Higginbotham brought a civil rights action against the arresting officers.  The defendant officers’ filed to dismiss Higginbotham’s complaint on the basis of a qualified immunity inherent in their positions.  The federal district court judge rejected their motion to dismiss, holding that there exists a First Amendment “right to record police activity in public, at least in the case of a journalist who is otherwise unconnected to the events recorded” and that this constitutional right was “‘clearly established’ at the time of the events alleged in the complaint.”
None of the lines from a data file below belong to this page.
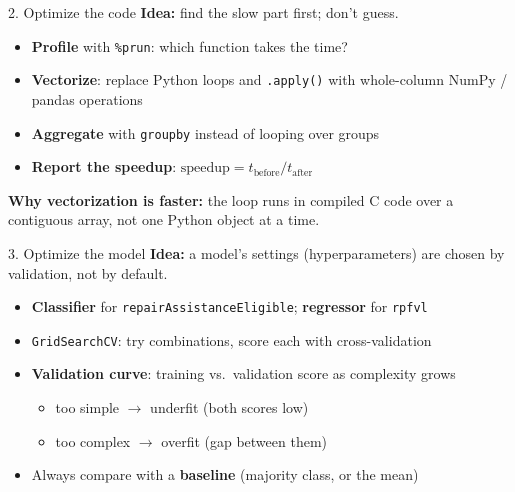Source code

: \documentclass[aspectratio=43,11pt]{beamer}
\begin{document}
\begin{frame}{2. Optimize the code}
  \textbf{Idea:} find the slow part first; don't guess.
  \vspace{0.6em}
  \begin{itemize}
    \item \textbf{Profile} with \texttt{\%prun}: which function takes the time?
    \item \textbf{Vectorize}: replace Python loops and \texttt{.apply()} with
          whole-column NumPy / pandas operations
    \item \textbf{Aggregate} with \texttt{groupby} instead of looping over groups
    \item \textbf{Report the speedup}: $\text{speedup} = t_{\text{before}} / t_{\text{after}}$
  \end{itemize}
  \vspace{0.8em}
  \textbf{Why vectorization is faster:} the loop runs in compiled C code
  over a contiguous array, not one Python object at a time.
\end{frame}

\begin{frame}{3. Optimize the model}
  \textbf{Idea:} a model's settings (hyperparameters) are chosen by
  validation, not by default.
  \vspace{0.6em}
  \begin{itemize}
    \item \textbf{Classifier} for \texttt{repairAssistanceEligible};
          \textbf{regressor} for \texttt{rpfvl}
    \item \texttt{GridSearchCV}: try combinations, score each with cross-validation
    \item \textbf{Validation curve}: training vs.\ validation score as complexity grows
      \begin{itemize}
        \item too simple $\rightarrow$ underfit (both scores low)
        \item too complex $\rightarrow$ overfit (gap between them)
      \end{itemize}
    \item Always compare with a \textbf{baseline}
          (majority class, or the mean)
  \end{itemize}
\end{frame}
\end{document}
However, the judge later granted a summary judgment motion in favor of the officers, holding that the arresting officers had arguable probable cause to arrest Higginbotham for endangering himself and others by recording from atop a 7-foot phone booth with heavy video equipment, and that “no reasonable jury could conclude that the reason that police officers arrested Higginbotham was to suppress his First Amendment rights” since dozens of other camerapersons were recording the police interaction with Zuccotti Park demonstrators without being arrested or harassed by the police. Higginbotham appealed the summary judgment dismissal to the Second Circuit.

 

The brief, which officially has 63 signatories, argues:

  • This case offers a long overdue opportunity for the United States Court of Appeals for the Second Circuit to “provide guidance to the police, public and press regarding whether there is a clearly defined First Amendment right to record police activity in public places.” This is important for several reasons but, in the context of this case and the issues of qualified immunity this case presents, it is necessary to ensure that police do not violate the public’s First Amendment rights in the future – not a small concern given the frequency with which people are arrested for filming actions of law enforcement in public.
  • If the court agrees to address this issue, it should issue a ruling that clearly establishes a First Amendment right to record the police in public and declare that right to be “clearly established.” Virtually all federal appeals courts have addressed this issue and clearly established such a right (the brief has some wonderful footnotes citing those cases and quoting from them).

 

We felt it was important to join this particular effort because there currently exists no case law from the United States Court of Appeals for the Second Circuit (which includes Connecticut, New York, and Vermont) recognizing a First Amendment-based right to record the police. This would set a valuable precedent and, given the facts, seems more likely to do so than set us back.